**Work item:**
Report how many lines of the entries below contain the word "deleted", and nothing more.

Segment Open

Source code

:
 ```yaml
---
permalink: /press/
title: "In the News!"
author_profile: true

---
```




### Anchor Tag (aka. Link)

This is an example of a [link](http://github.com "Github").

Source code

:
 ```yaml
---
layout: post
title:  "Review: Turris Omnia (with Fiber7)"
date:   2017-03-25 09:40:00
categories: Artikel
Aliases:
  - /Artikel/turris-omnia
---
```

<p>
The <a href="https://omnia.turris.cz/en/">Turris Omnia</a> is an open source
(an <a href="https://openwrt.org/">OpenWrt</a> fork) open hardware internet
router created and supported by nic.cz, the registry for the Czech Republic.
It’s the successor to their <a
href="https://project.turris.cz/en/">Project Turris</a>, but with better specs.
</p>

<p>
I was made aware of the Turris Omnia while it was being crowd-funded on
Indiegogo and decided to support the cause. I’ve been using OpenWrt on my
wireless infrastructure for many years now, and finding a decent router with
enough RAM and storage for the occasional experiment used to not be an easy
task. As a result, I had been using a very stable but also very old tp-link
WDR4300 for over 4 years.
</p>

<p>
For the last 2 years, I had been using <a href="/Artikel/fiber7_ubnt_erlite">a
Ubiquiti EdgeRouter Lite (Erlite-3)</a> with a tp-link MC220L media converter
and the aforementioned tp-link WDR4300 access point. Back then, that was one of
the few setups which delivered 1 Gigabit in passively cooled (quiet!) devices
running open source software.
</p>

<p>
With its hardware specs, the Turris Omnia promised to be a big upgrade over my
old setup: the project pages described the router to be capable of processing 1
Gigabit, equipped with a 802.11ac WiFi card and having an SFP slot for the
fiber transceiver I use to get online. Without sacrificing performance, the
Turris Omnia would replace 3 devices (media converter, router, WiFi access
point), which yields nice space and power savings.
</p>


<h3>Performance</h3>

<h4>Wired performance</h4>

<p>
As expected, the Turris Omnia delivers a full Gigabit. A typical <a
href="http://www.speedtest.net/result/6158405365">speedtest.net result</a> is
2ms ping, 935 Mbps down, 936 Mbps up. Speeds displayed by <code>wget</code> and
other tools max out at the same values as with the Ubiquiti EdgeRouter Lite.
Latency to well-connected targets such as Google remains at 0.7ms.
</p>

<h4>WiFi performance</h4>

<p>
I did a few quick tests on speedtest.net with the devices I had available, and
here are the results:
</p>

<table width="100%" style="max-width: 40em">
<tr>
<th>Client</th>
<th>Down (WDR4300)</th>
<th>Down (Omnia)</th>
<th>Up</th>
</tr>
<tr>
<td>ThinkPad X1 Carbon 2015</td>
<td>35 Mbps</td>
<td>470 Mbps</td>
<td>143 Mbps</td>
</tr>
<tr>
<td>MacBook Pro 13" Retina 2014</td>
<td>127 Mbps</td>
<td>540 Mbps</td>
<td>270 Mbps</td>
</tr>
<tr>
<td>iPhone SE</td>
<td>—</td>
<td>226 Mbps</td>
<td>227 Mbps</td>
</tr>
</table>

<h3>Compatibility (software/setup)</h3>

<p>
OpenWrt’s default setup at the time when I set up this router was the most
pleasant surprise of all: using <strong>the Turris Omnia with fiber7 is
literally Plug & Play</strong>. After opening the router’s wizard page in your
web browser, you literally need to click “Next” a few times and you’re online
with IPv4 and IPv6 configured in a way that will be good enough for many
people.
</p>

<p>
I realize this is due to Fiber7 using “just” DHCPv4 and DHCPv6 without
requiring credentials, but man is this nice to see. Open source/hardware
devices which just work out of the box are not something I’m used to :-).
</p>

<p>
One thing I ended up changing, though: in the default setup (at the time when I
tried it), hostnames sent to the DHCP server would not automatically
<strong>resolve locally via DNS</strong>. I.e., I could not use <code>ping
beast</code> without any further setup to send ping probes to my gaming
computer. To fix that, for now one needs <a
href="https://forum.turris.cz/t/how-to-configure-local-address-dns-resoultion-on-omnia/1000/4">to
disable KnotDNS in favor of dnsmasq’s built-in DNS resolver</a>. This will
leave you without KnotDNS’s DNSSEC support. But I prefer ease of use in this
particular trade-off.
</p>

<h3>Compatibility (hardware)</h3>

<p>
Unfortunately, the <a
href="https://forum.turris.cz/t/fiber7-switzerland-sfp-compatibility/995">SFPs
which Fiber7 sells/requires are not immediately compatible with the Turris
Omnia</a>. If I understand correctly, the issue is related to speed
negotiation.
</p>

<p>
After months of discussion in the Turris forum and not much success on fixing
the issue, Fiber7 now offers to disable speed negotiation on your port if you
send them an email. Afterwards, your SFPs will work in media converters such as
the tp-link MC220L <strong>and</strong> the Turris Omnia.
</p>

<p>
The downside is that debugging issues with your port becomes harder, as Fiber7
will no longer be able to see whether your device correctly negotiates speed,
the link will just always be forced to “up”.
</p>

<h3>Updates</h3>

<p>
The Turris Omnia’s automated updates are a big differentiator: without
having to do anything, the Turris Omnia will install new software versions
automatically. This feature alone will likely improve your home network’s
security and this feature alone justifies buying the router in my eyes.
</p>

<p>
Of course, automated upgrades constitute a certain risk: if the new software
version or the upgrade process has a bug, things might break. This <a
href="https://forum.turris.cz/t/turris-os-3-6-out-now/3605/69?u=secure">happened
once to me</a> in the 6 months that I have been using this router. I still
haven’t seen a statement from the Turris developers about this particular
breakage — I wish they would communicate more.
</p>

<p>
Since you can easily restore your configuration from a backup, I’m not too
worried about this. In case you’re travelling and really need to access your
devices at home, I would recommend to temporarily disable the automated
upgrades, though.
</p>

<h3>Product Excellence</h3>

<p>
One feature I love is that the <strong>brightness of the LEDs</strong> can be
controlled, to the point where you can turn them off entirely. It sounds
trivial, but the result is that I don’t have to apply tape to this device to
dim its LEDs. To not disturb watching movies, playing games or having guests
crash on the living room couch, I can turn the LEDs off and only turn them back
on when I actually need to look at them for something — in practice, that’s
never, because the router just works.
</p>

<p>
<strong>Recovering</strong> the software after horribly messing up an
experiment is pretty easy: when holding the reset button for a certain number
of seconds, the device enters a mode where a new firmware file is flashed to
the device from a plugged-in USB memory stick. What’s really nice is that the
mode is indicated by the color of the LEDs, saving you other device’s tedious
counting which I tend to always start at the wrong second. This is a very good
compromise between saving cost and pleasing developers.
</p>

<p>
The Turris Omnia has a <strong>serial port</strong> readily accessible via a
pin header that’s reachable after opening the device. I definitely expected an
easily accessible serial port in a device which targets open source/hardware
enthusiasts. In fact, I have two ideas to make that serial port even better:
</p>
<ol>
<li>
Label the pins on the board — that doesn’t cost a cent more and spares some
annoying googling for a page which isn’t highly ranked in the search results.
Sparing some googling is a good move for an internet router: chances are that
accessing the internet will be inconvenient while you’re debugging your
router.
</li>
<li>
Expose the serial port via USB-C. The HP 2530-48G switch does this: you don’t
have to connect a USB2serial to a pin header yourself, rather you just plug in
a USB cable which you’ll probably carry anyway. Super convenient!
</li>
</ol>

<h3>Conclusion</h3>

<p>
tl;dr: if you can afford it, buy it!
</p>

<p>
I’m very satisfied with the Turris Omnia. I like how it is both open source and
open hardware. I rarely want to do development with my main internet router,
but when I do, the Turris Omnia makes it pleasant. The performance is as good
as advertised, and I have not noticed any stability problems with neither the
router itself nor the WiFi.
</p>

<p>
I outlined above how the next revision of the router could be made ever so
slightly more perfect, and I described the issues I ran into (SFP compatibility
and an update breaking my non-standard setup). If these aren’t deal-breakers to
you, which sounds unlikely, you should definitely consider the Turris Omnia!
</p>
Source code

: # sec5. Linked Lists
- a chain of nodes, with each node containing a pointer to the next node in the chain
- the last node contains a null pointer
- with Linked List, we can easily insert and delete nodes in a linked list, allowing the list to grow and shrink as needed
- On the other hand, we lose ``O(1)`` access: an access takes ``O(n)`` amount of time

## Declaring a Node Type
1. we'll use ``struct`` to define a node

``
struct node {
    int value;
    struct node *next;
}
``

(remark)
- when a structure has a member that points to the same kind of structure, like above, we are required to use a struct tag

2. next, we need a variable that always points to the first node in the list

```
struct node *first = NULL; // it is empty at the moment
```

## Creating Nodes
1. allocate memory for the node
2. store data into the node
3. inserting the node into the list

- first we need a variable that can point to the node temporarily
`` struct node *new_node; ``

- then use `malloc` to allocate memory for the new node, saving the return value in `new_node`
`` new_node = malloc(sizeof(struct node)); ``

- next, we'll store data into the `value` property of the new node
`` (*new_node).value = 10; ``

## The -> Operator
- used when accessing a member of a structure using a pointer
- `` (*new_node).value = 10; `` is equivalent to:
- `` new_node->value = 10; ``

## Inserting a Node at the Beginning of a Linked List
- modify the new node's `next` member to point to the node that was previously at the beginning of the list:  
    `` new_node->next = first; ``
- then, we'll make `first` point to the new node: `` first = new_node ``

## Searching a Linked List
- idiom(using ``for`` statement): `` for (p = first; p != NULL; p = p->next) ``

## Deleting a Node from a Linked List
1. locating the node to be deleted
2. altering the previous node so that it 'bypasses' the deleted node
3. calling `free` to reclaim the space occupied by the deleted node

Segment Closed

**Response box:**
3